Finally, it will inundate coastal cities and settlements, home to more than
a billion people world-wide, and it will generate fierce storms and local
floods at a scale unprecedented in the history of civilization.

To borrow from Dickens, these are not simply the "shadows of things that
will be," they are happening now. The issue is will we act with enough
conviction to avoid them before we "are past all hope," before we trigger
feedbacks which make them irrevocable and uncontrollable.

There's evidence that the worst of these self-amplifying feedbacks has
already been triggered. For more than four years now, methane - a
greenhouse gas 23 times more powerful than CO2 -- has been bubbling up out
of melting permafrost, peat bogs and clathrates in the northern latitudes.
For the last two years, atmospheric concentrations of this powerful GHG have
been rising rapidly.

Bad stuff happening now, and more likely to accelerate and become self-
perpetuating each year we allow the atmospheric concentrations of GHG to
stay above 350 ppm.

We have the renewable energy technologies and cost-effective energy
efficiency opportunities to reduce the risk of abrupt climate change and it
won't cost us much to get them into the market, as studies from the
Congressional Budget Office, MIT, McKinsey, USGS, the Sterns Report, and
the IPCC show. But we have only a year, perhaps two, to initiate the kind
of action needed to escape it.

There are four impediments to taking such action.

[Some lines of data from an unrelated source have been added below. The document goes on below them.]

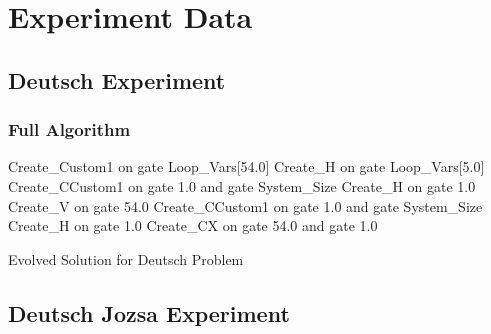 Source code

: \chapter{Experiment Data}

\section{Deutsch Experiment}
\label{sec:DeutschExpApp}
\subsection{Full Algorithm}
\label{sec:DeutschExpAppFullAlg}

\begin{algorithm}
 \begin{algorithmic}
\STATE Create\_Custom1 on gate Loop\_Vars[54.0]
\STATE Create\_H on gate Loop\_Vars[5.0]
\STATE Create\_CCustom1 on gate 1.0 and gate System\_Size
\STATE Create\_H on gate 1.0
\STATE Create\_V on gate 54.0
\STATE Create\_CCustom1 on gate 1.0 and gate System\_Size
\STATE Create\_H on gate 1.0
\STATE Create\_CX on gate 54.0 and gate 1.0
 \end{algorithmic}
\caption{Evolved Solution for Deutsch Problem}
\label{alg:evodeutsch}
\end{algorithm}








\clearpage
\section{Deutsch Jozsa Experiment}
\label{sec:deutschjozsa}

The first is straightforward, and easy to dismiss: Republican and corporate
misinformation campaigns that deliberately lie about the cost of mitigating
climate and intentionally cast doubt on settled science.

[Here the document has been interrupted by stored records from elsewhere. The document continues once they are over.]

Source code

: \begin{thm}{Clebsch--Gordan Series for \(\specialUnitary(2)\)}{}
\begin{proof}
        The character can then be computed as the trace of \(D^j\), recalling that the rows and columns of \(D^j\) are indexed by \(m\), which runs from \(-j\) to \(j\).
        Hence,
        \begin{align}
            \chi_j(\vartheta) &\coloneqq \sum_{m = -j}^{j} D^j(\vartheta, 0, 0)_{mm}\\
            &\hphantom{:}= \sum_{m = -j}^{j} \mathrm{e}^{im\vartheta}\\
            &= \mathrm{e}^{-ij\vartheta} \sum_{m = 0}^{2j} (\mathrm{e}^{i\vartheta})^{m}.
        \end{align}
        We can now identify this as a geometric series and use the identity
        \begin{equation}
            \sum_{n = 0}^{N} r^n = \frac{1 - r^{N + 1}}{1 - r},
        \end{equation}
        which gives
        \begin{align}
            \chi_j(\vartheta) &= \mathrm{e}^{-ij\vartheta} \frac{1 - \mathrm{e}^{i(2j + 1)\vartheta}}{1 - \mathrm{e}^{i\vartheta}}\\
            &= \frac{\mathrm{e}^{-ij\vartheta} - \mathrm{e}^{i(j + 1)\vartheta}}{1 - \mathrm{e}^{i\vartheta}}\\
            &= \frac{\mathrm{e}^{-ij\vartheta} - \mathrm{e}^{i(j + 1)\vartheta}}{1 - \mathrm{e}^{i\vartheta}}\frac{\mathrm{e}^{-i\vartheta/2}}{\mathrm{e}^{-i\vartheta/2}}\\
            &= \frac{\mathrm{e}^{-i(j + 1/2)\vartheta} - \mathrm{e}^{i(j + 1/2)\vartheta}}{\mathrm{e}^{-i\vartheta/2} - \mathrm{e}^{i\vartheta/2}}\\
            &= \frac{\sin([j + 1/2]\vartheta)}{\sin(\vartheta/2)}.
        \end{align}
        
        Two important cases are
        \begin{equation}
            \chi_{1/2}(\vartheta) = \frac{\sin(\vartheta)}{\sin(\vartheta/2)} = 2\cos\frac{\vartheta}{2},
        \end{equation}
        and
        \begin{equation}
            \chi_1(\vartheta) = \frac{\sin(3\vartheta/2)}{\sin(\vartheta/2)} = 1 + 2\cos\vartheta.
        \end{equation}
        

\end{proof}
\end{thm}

Their lies are easily documented. For example, on April 1, 2009, John M.
Reilly, Associate Director of MIT's Joint Program on Global Change, sent a
letter to Republican House Leader John Boehner informing him that he and
other Republicans were misusing his study and grossly overstating the costs
of a cap and trade program. This wasn't Dr. Reilly's first attempt to set
the record straight. He'd issued a verbal warning to a Republican
Congressional staffer earlier. Despite these attempts by the author, Boehner
and other Republicans continued to misrepresent the study, and some still do
to this day.

This brings us to the second impediment. With an unbiased press interested
in accuracy and facts, such transparent buffoonery would be exposed and
neutralized in front page headlines immediately. Unfortunately, much of the
press is more interested in controversy and "balance" than truth, so lies
like this are only reluctantly confronted and often only when a
conscientious blogger has embarrassed them into it. Even then, the MSM
continues to play stenographer, allowing patently false statements by people
such as Sarah Palin to find their way into print in major newspapers in the
name of balance, even when their statements are contradicted by every
credible neutral scientific and economic body. As a result, the public is
left confused, and a "debate" between "sides" that has nothing to do with
reality or science continues long after it should have been put to rest.

The third impediment is less obvious - it is those who champion the Waxman
Markey Bill as a solution. Of course, it is better to have a piece of
climate legislation - even a weak one -- than to have none. But any support
of laws with near term targets as weak as Waxman-Markey must be accompanied
by an acknowledgement that the Bill is little more than a game of Russian
Roulette, exposing us to a significant risk of triggering feedbacks leading
to abrupt and irreversible climate change that would render the more
ambitious out year caps in the Bill completely irrelevant.

And now the last. We the people. We who would rather read about a deceased
pedophile, or yet another fallen Republican hypocrite, or the latest
"reality" show than educate ourselves about the planet we live upon. We who
would rather consume gewgaws and spew carbon than threaten an end to our
global economic Ponzi scheme, a strategy guaranteed to leave our children
and their children a world profoundly diminished.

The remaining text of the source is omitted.